New Holland Honeyeaters
The most prominent species has to be the the New Holland Honeyeater. This was not always the case. When we moved here we never saw any New Hollands despite being very common throughout Murray Bridge and the district. After the first few migrated to our garden, the numbers increased rapidly until they are now the dominant species. They are also rather aggressive. (See my posting called “Aggressive bird behaviour in the garden.”)
Distribution and Habitat
New Holland Honeyeaters are widely distributed along coastal south-eastern Australia. They are also found in southern Western Australia and in Tasmania. They prefer gardens, parks, golf courses, orchards, mallee, heathlands, coastal scrubs and eucalypt woodlands. They are often found in association with other honeyeater species towards which it acts aggressively, chasing them away from their preferred flowering plants.
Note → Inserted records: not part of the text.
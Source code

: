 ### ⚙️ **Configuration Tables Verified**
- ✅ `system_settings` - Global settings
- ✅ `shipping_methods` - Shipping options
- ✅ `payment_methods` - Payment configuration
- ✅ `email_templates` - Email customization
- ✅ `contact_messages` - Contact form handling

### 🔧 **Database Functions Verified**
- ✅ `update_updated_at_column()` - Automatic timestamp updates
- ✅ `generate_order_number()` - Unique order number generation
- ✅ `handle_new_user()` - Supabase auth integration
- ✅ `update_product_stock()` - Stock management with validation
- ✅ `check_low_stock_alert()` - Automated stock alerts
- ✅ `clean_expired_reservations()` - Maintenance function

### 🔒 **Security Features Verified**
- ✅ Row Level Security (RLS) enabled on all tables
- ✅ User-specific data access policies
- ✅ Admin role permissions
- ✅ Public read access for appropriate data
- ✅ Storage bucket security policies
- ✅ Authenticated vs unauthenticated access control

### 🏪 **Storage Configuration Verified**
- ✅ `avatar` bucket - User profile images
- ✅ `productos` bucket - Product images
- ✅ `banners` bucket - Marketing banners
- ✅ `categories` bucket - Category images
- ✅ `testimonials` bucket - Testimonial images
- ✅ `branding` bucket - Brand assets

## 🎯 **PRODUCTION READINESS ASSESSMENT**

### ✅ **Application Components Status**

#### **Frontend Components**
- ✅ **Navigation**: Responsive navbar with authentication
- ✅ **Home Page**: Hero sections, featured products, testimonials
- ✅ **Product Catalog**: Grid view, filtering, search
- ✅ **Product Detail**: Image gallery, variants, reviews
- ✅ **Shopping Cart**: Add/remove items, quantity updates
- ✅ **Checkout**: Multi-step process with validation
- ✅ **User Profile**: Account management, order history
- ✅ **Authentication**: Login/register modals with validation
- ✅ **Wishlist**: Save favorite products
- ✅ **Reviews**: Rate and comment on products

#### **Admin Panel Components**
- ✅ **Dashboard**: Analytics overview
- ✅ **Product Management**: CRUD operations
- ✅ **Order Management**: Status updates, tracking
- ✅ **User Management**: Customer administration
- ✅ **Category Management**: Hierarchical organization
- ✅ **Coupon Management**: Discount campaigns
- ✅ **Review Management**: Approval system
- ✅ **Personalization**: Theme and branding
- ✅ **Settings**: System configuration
I have had many opportunities to photograph this species over the last year. The best is the one featured at the top of this post. I was near the neighbour’s fence looking at the old plough set as a garden ornament. The bird alighted on the handle only three metres away and settled long enough for me to zoom in, focus and shoot. I am very pleased with the result; it couldn’t have posed better if I’d given it instructions.
The photo below is of another bird, and yes, it is up the right way. It’s the bird that’s upside down!
Great shot of the New Holland Trevor, certainly helps when they’re close. They used to be the dominant species in our garden too, but over the last 12 months they seem to have gone elsewhere, meaning we now get Eastern Spinebills for a welcome change. It could be that nectar has been scarce and they migrated to the coastal banksia country, time will tell if they return.
Thanks Duncan. I’d like to have Spinebills in our garden for a change too. We have to go up into the Adelaide Hills to see them – and they always delight. Such beautiful colours and markings. I only have managed 2 very fuzzy shots of them so far. Must keep trying – but they do move rather quickly.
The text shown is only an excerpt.